Читать «Цветы для профессора Плейшнера» онлайн - страница 13
Виктор Анатольевич Шендерович
И коротко о погоде
В понедельник в Осло, Стокгольме и Копенгагене — 17 градусов тепла, в Брюсселе и Лондоне — 18, в Париже, Дублине и Праге — 19, в Антверпене — 20, в Софии, Женеве и Белграде — 21, в Бонне и Мадриде — 22, в Риме — 23, в Афинах — 24, в Стамбуле — 25, в деревне Гадюкино — дожди.
Во вторник в Европе сохранится солнечная погода, на Средиземноморье — виндсерфинг, в Швейцарских Альпах — фристайл, в деревне Гадюкино — дожди.
В среду еще лучше будет в Каннах, Гренобле и Люксембурге, совсем хорошо в Венеции, деревню Гадюкино смоет.
Московское время — 22 часа 5 минут. На «Маяке» — легкая музыка…
Я и Сименон
Я хотел бы писать, как Сименон. Сидеть, знаете ли, в скромном особнячке на берегу Женевского озера — и писать: «После работы комиссар любил пройтись по набережной Сен Лямур де Тужур до бульвара Крюшон де вермишель, чтобы распить в бистро флакон аперитива с двумя консьержами».
Благодарю вас, мадемуазель. (Это горничная принесла чашечку ароматного кофе, бесшумно поставила ее возле пишущей машинки и цок-цок-цок — удалилась на стройных ногах.)
О чем это я? Ах да. «За аперитивом в шумном парижском предместье комиссару думалось легче, чем в массивном здании министерства…»
Эх, как бы я писал на чистом французском языке!
А после обеда — прогулки по смеркающимся окрестностям Женевского озера, в одиночестве, с трубкой в крепких, не знающих «Беломорканала» зубах… Да, я хотел бы писать, как Сименон.
Но меня будит в шесть утра Гимн Советского Союза за стенкой, у соседей. Как я люблю его, особенно вот этот первый аккорд: «А-а-а-а-а-а-а-а-а!»
Я скатываюсь с кровати, обхватив руками башку, и высовываю ее в форточку. Запах, о существовании которого не подозревали ни Сименон, ни его коллеги по Пен-клубу, шибает мне в нос. Наш фосфатный завод больше, чем их Женевское озеро. Если в Женевском озере утопить всех, кто работает на фосфатном заводе, Швейцарию затопит к едрене фене.
Я горжусь этим.
Я всовываю башку обратно и бегу в ванную. С унитаза на меня глядит таракан. Если бы Сименон увидел этого таракана, он больше не написал бы ни строчки.
Не говоря уже о том, что Сименон никогда не видел моего совмещенного санузла.

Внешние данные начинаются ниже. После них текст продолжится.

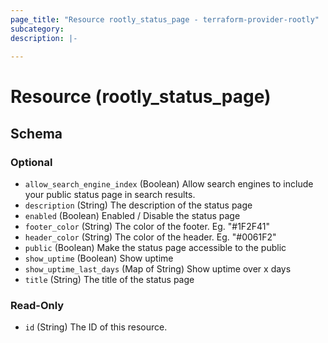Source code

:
 ```yaml
---
page_title: "Resource rootly_status_page - terraform-provider-rootly"
subcategory:
description: |-
    
---
```


# Resource (rootly_status_page)



<!-- schema generated by tfplugindocs -->
## Schema

### Optional

- `allow_search_engine_index` (Boolean) Allow search engines to include your public status page in search results.
- `description` (String) The description of the status page
- `enabled` (Boolean) Enabled / Disable the status page
- `footer_color` (String) The color of the footer. Eg. "#1F2F41"
- `header_color` (String) The color of the header. Eg. "#0061F2"
- `public` (Boolean) Make the status page accessible to the public
- `show_uptime` (Boolean) Show uptime
- `show_uptime_last_days` (Map of String) Show uptime over x days
- `title` (String) The title of the status page

### Read-Only

- `id` (String) The ID of this resource.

Я включаю воду — кран начинает биться в падучей и плевать ржавчиной. Из душа я выхожу бурый, как таракан, и жизнерадостный, как помоечный голубь.
Что вам сказать о моем завтраке? Если бы в юности Сименон хоть однажды позавтракал вместе со мной, про Мегрэ писал бы кто-нибудь более удачливый.
О, мои прогулки в одиночестве, темными вечерами, по предместьям родного города! О, этот голос из проходного двора: «Эй, козел скребучий, чё ты тут забыл?» Я влетаю домой, запыхавшись от счастья.
О, мой кофе, который я подаю себе сам, виляя своими же бедрами! После этого кофе невозможно писать хорошо, потому что руки дрожат, а на обоих глазах выскакивает по ячменю.
О, мои аперитивы после работы — стакан технического спирта под капусту морскую, ГОСТ 1274 дробь один А!
А вы спрашиваете, почему я так странно пишу. Я хотел бы писать, как Сименон. Я бы даже выучил ради этого несколько слов по-французски. Я бы сдал в исполком свои пятнадцать и три десятых метра, а сам переехал бы на берег Женевского озера, и приобрел набор трубок и литературного агента, и писал бы про ихнего комиссара вдали от наших. Но мне уже поздно.